Vittime e tiranni. La congiura dei Pazzi in Alfieri
Nel 1478, Iacopo de’ Pazzi con i nipoti Francesco e Guglielmo organizzò, con l’appoggio del papato e dal Regno di Napoli, un complotto atto ad assassinare Lorenzo e Giuliano de’ Medici. Essi intendevano così privare i Medici del loro potere su Firenze, ma la congiura fallì: solo Giuliano venne ucciso, mentre Lorenzo rafforzò il potere mediceo e mosse guerra a papa Sisto iv, alleato della famiglia Pazzi. I Pazzi e i Medici erano imparentati, avendo Guglielmo sposato Bianca, sorella di Lorenzo e Giuliano, ma ciò non servì a placare l’acceso dissidio tra le due famiglie. In particolare, furono Iacopo e Francesco a ordire la congiura, insieme all’arcivescovo di Pisa Francesco Salviati. Il momento cruciale sarebbe arrivato durante la solenne eucarestia della messa in Duomo, domenica 26 aprile 1478.

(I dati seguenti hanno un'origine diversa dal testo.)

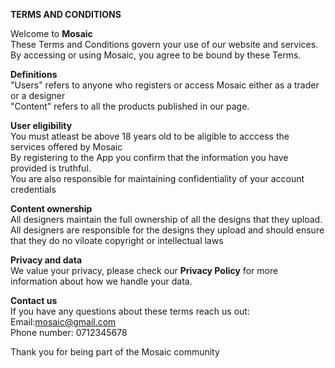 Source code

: **TERMS AND CONDITIONS**<br>

Welcome to **Mosaic**<br>
These Terms and Conditions govern your use of our website and services. By accessing or using Mosaic, you agree to be bound by these Terms.<br>

**Definitions**<br>
"Users" refers to anyone who registers or access Mosaic either as a trader or a designer<br>
"Content" refers to all the products published in our page.<br>

**User eligibility**<br>
You must atleast be above 18 years old to be aligible to acccess the services offered by Mosaic<br>
By registering to the App you confirm that the information you have provided is truthful.<br>
You are also responsible for maintaining confidentiality of your account credentials<br>

**Content ownership**<br>
All designers maintain the full ownership of all the designs that they upload.<br>
All designers are responsible for the designs they upload and should ensure that they do no viloate copyright or intellectual laws<br>

**Privacy and data**<br>
We value your privacy, please check our **Privacy Policy** for more information about how we handle your data.<br>

**Contact us**<br>
If you have any questions about these terms reach us out:<br>
Email:mosaic@gmail.com<br>
Phone number: 0712345678<br>

Thank you for being part of the Mosaic community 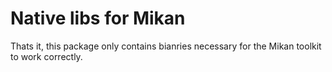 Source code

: # Native libs for Mikan
Thats it, this package only contains bianries necessary for the Mikan toolkit to work correctly. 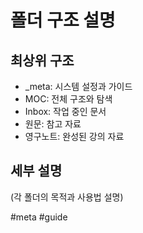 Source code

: # 폴더 구조 설명

## 최상위 구조
- _meta: 시스템 설정과 가이드
- MOC: 전체 구조와 탐색
- Inbox: 작업 중인 문서
- 원문: 참고 자료
- 영구노트: 완성된 강의 자료

## 세부 설명
(각 폴더의 목적과 사용법 설명)

#meta #guide 
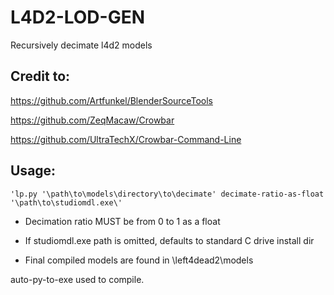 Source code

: # L4D2-LOD-GEN
Recursively decimate l4d2 models

## Credit to:

https://github.com/Artfunkel/BlenderSourceTools

https://github.com/ZeqMacaw/Crowbar

https://github.com/UltraTechX/Crowbar-Command-Line

## Usage:

``'lp.py '\path\to\models\directory\to\decimate' decimate-ratio-as-float '\path\to\studiomdl.exe\'``

- Decimation ratio MUST be from 0 to 1 as a float

- If studiomdl.exe path is omitted, defaults to standard C drive install dir

- Final compiled models are found in \left4dead2\models



auto-py-to-exe used to compile.
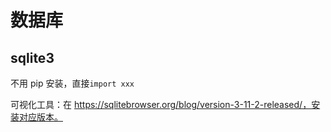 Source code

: # 数据库

## sqlite3

不用 pip 安装，直接`import xxx`

可视化工具：在 https://sqlitebrowser.org/blog/version-3-11-2-released/，安装对应版本。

La congiura ai danni dei Medici è stata narrata e utilizzata nella letteratura, in primo luogo da Angelo Poliziano, grande amico di Lorenzo, che l’ha vissuta in prima persona; egli narra la vicenda nella Pactianae coniurationis commentarium. Poliziano rimane vicino a Lorenzo ferito quando, con un gruppo di altri fedeli amici, si barricano nella sagrestia della chiesa, mentre Giuliano già era stato colpito a morte:
«Io mi fo a scrivere brevemente la congiura de’ Pazzi; perocché questa sopra ogni altro memorando fatto a tempo mio intervenne, e poco stette che non rovinasse al tutto la repubblica fiorentina. Lo stato adunque della città era, che tutti i buoni si tenean per Lorenzo e Giuliano fratelli, e per tutti gli altri di casa Medici; sola la famiglia de’ Pazzi, ed alcuni de’ Salviati, a contrastare il presente reggimento in prima celatamente, di poi alla scoperta cominciarono.»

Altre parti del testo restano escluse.